The reckless endangerment charges stem from the danger caused to emergency personnel working to contain the fire, Marquis said. Secondary explosions occurred as fire personnel attempted to extinguish the blaze.
“This is not about cannabis. This is about a manufacturing process that is very dangerous,” Marquis said. “Nobody believes they intended to do this but that they acted recklessly with a dangerous weapon, in this case butane.”
West, Oei and Magley, who listened to the proceedings over the phone, declined to make statements to the court.
Magley, who spent several weeks recovering in a Portland burn unit, is suing the two men in Multnomah County Circuit Court for premises liability and violations of the Oregon Safe Employment Act. His attorney claims Oei was “dabbing,” inhaling the marijuana smoke from butane hash oil pressed against a heated surface, while West was using butane to remove tetrahydrocannabinol, or THC, from marijuana leaves.
Butane vapors emitted from a cannister can quickly fill an enclosed space, where even a pilot light can cause a fire.
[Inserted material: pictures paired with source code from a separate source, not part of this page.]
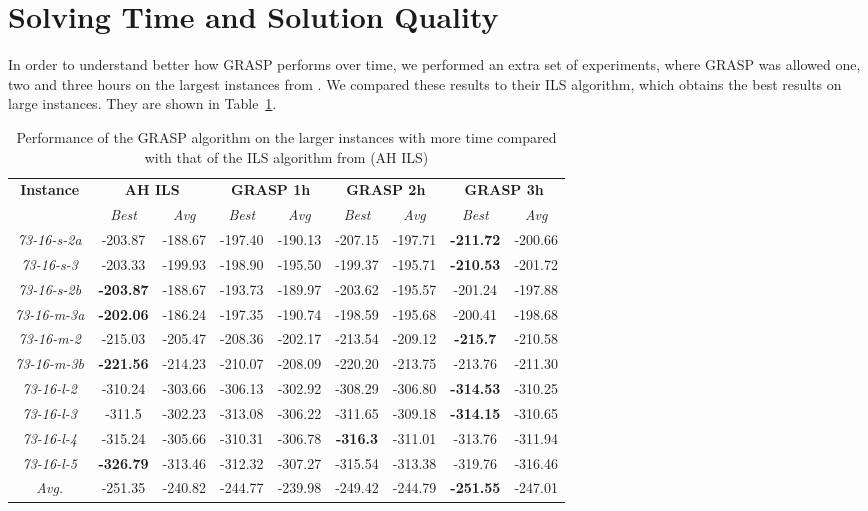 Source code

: \documentclass[a4paper,11pt,authoryear]{elsarticle}
\begin{document}
\section{Solving Time and Solution Quality}
\label{appendix:allowingextratime}
\noindent In order to understand better how GRASP performs over time, we performed an extra set of experiments, where GRASP was allowed one, two and three hours on the largest instances from \cite{aithaddadene2016}. We compared these results to their ILS algorithm, which obtains the best results on large instances. They are shown in Table~\ref{table:longerexperiments}.
{\scriptsize
\begin{longtable}{c|cc|cc|cc|cc}
\caption{Performance of the GRASP algorithm on the larger instances with more time compared with that of the ILS algorithm from \cite{aithaddadene2016} (AH ILS)}
\label{table:longerexperiments}\\
\hline
\textbf{Instance}  & \multicolumn{2}{c|}{\textbf{AH ILS}} & \multicolumn{2}{c|}{\textbf{GRASP 1h}} & \multicolumn{2}{c|}{\textbf{GRASP 2h}} & \multicolumn{2}{c}{\textbf{GRASP 3h}}\\
    & \emph{Best} & \emph{Avg} & \emph{Best} & \emph{Avg} & \emph{Best} & \emph{Avg} & \emph{Best} & \emph{Avg}\\
\hline                                              
    \hline																		
        \emph{73-16-s-2a}   	&	-203.87	&	-188.67	&	-197.40	&	-190.13	&	-207.15	&	-197.71	&	\textbf{-211.72}	&	-200.66	    \\	
        \emph{73-16-s-3}    	&	-203.33	&	-199.93	&	-198.90	&	-195.50	&	-199.37	&	-195.71	&	\textbf{-210.53}	&	-201.72	    \\	
        \emph{73-16-s-2b}   	&	\textbf{-203.87}	&	-188.67	&	-193.73	&	-189.97	&	-203.62	&	-195.57	&	-201.24	&	-197.88	    \\	
        \emph{73-16-m-3a}   	&	\textbf{-202.06}	&	-186.24	&	-197.35	&	-190.74	&	-198.59	&	-195.68	&	-200.41	&	-198.68	    \\	
        \emph{73-16-m-2}    	&	-215.03	&	-205.47	&	-208.36	&	-202.17	&	-213.54	&	-209.12	&	\textbf{-215.7}	&	-210.58	    \\	
        \emph{73-16-m-3b}   	&	\textbf{-221.56}	&	-214.23	&	-210.07	&	-208.09	&	-220.20	&	-213.75	&	-213.76	&	-211.30	    \\	
        \emph{73-16-l-2}    	&	-310.24	&	-303.66	&	-306.13	&	-302.92	&	-308.29	&	-306.80	&	\textbf{-314.53}	&	-310.25	    \\	
        \emph{73-16-l-3}    	&	-311.5	&	-302.23	&	-313.08	&	-306.22	&	-311.65	&	-309.18	&	\textbf{-314.15}	&	-310.65	    \\	
        \emph{73-16-l-4}    	&	-315.24	&	-305.66	&	-310.31	&	-306.78	&	\textbf{-316.3}	&	-311.01	&	-313.76	&	-311.94	    \\	
        \emph{73-16-l-5}    	&	\textbf{-326.79}	&	-313.46	&	-312.32	&	-307.27	&	-315.54	&	-313.38	&	-319.76	&	-316.46	    \\	\hline
\emph{Avg.}	&	-251.35	&	-240.82	&	-244.77	&	-239.98	&	-249.42	&	-244.79	&	\textbf{-251.55}	&	-247.01	    \\	

\hline
\end{longtable}
}
\end{document}
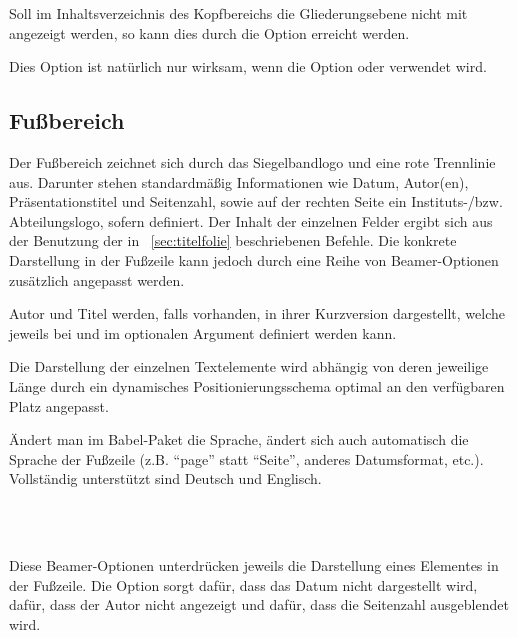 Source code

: Soll im Inhaltsverzeichnis des Kopfbereichs die Gliederungsebene
 nicht mit angezeigt werden, so kann dies durch die Option
 erreicht werden.

Dies Option ist natürlich nur wirksam, wenn die Option
 oder  verwendet wird.



\subsection{Fußbereich}\label{subsec:foot}

Der Fußbereich zeichnet sich durch das Siegelbandlogo und eine rote Trennlinie
aus. Darunter stehen standardmäßig Informationen wie Datum, Autor(en), Präsentationstitel
und Seitenzahl, sowie auf der rechten Seite ein Instituts-/bzw. Abteilungslogo,
sofern definiert.
Der Inhalt der einzelnen Felder ergibt sich aus der Benutzung der in
\chaptername~\ref{sec:titelfolie} beschriebenen Befehle.
Die konkrete Darstellung in der Fußzeile kann jedoch durch eine Reihe von
Beamer-Optionen zusätzlich angepasst werden.

Autor und Titel werden, falls vorhanden, in ihrer Kurzversion dargestellt,
welche jeweils bei  und  im optionalen Argument
definiert werden kann.

Die Darstellung der einzelnen Textelemente wird abhängig von deren
jeweilige Länge durch ein dynamisches Positionierungsschema optimal
an den verfügbaren Platz angepasst.

Ändert man im Babel-Paket die Sprache, ändert sich auch automatisch
die Sprache der Fußzeile (z.B. "`page"' statt "`Seite"', anderes Datumsformat, etc.).
Vollständig unterstützt sind Deutsch und Englisch.

\begin{Declaration}
  \\
  \\
\end{Declaration}

Diese Beamer-Optionen unterdrücken jeweils die Darstellung eines Elementes in der Fußzeile.
Die Option  sorgt dafür, dass das Datum nicht dargestellt wird,
 dafür, dass der Autor nicht angezeigt und
 dafür, dass die Seitenzahl ausgeblendet wird.

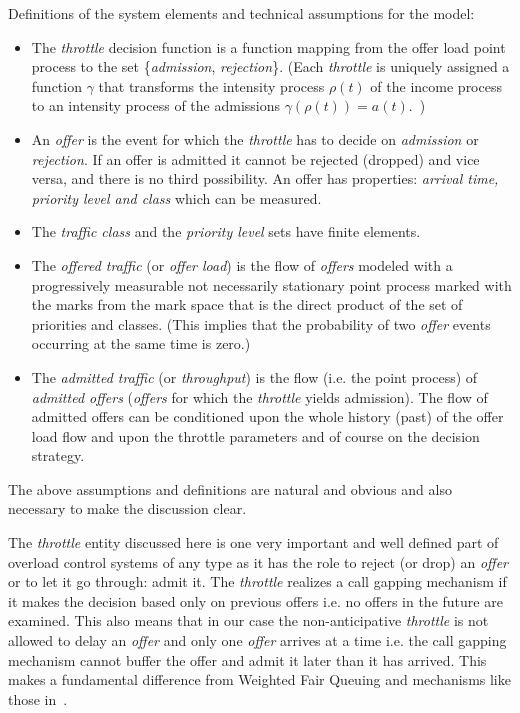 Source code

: \documentclass[conference]{IEEEtran}
\begin{document}
Definitions of the system elements and technical assumptions for the
model:
\begin{itemize}
 \item The \textit{throttle} decision function is a function mapping from the offer load point process
 to the set \{\textit{admission}, \textit{rejection}\}. (Each
 \textit{throttle} is uniquely assigned a function $\gamma$ that transforms the intensity process $\rho(t)$ of the income process to
an intensity process of the admissions
$\gamma(\rho(t))=a(t)$.~\cite{OGATA})
 \item An \textit{offer} is the event for which the \textit{throttle} has to decide on \textit{admission} or \textit{rejection}. If an offer is
admitted it cannot be rejected (dropped) and vice versa, and there
is no third possibility. An offer has properties: \textit{arrival
time, priority level and class} which can be measured.
 \item The \textit{traffic class} and the \textit{priority level} sets have finite elements.
 \item The \textit{offered traffic} (or \textit{offer load}) is the flow of \textit{offers} modeled with a
progressively measurable not necessarily stationary point process
marked with the marks from the mark space that is the direct product
of the set of priorities and classes. (This implies that the
probability of two \textit{offer} events occurring at the same time
is zero.)
 \item The \textit{admitted traffic} (or \textit{throughput}) is the flow (i.e. the point process) of \textit{admitted offers}
(\textit{offers} for which the \textit{throttle} yields admission).
The flow of admitted offers can be conditioned upon the whole
history (past) of the offer load flow and upon the throttle
parameters and of course on the decision strategy.
\end{itemize}

The above assumptions and definitions are natural and obvious and
also necessary to make the discussion clear.

The \textit{throttle} entity discussed here is one very important
and well defined part of overload control systems of any type as it
has the role to reject (or drop) an \textit{offer} or to let it go
through: admit it. The \textit{throttle} realizes a call gapping
mechanism if it makes the decision based only on previous offers
i.e. no offers in the future are examined. This also means that in
our case the non-anticipative \textit{throttle} is not allowed to
delay an \textit{offer} and only one \textit{offer} arrives at a
time i.e. the call gapping mechanism cannot buffer the offer and
admit it later than it has arrived. This makes a fundamental
difference from Weighted Fair Queuing and mechanisms like those
in~\cite{WFQ,GPS}.
\end{document}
Hundreds of previously punctured cannisters that contained butane were found during the fire investigation. The heat from Oei’s dabbing mixed with vapors emitted from the cannisters caused the explosion, Magley’s attorney claims.
The lawsuit is ongoing in Multnomah County after a judge denied a motion to move the case back to Astoria.
Marquis has been critical of the Oregon Health Authority for not inspecting licensed marijuana manufacturers, including Higher Level Concentrates. The state Occupational Safety and Health Administration fined the company $5,300 in April for workplace safety violations. Had the same incident occurred in a building in downtown Astoria, it could have started a massive fire similar to the inferno that leveled the city in 1922, Marquis said.
“That’s, frankly, indefensible,” Marquis said of the state’s lack of inspections before the explosion.